*TASK STATEMENT:* Every line of the records that holds the word "delay" should be copied out.

(Collected data)
- Opening Delimiter -
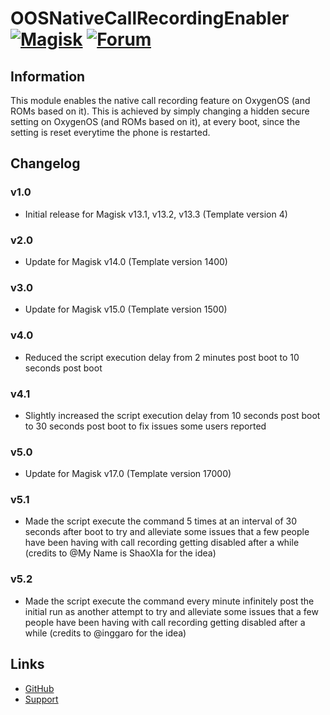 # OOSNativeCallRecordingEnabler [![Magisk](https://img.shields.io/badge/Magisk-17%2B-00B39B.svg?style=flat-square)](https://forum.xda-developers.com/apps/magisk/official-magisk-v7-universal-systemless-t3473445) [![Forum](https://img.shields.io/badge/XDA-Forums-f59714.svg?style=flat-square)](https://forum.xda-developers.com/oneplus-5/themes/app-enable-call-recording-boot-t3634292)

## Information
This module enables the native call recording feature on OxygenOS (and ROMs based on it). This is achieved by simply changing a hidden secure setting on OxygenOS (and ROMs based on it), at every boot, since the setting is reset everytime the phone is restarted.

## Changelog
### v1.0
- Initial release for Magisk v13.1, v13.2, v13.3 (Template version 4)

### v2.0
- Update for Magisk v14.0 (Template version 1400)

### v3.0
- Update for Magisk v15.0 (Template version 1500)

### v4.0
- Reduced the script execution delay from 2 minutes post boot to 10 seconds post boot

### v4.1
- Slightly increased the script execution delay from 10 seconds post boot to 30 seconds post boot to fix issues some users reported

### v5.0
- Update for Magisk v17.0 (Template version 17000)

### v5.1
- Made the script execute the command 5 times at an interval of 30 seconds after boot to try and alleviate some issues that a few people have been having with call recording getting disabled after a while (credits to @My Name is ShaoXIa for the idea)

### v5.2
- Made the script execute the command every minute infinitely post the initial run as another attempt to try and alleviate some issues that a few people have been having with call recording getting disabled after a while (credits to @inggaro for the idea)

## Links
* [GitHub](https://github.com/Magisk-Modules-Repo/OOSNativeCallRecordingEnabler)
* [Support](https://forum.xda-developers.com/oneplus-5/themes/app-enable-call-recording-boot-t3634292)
- Closing Delimiter -
- Opening Delimiter -
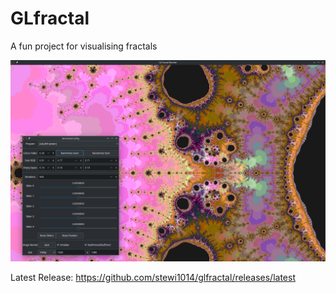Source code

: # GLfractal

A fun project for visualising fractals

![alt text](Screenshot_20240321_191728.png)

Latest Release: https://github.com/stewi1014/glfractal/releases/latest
- Closing Delimiter -
*EXERCISE SOLUTION:*
- Reduced the script execution delay from 2 minutes post boot to 10 seconds post boot
- Slightly increased the script execution delay from 10 seconds post boot to 30 seconds post boot to fix issues some users reported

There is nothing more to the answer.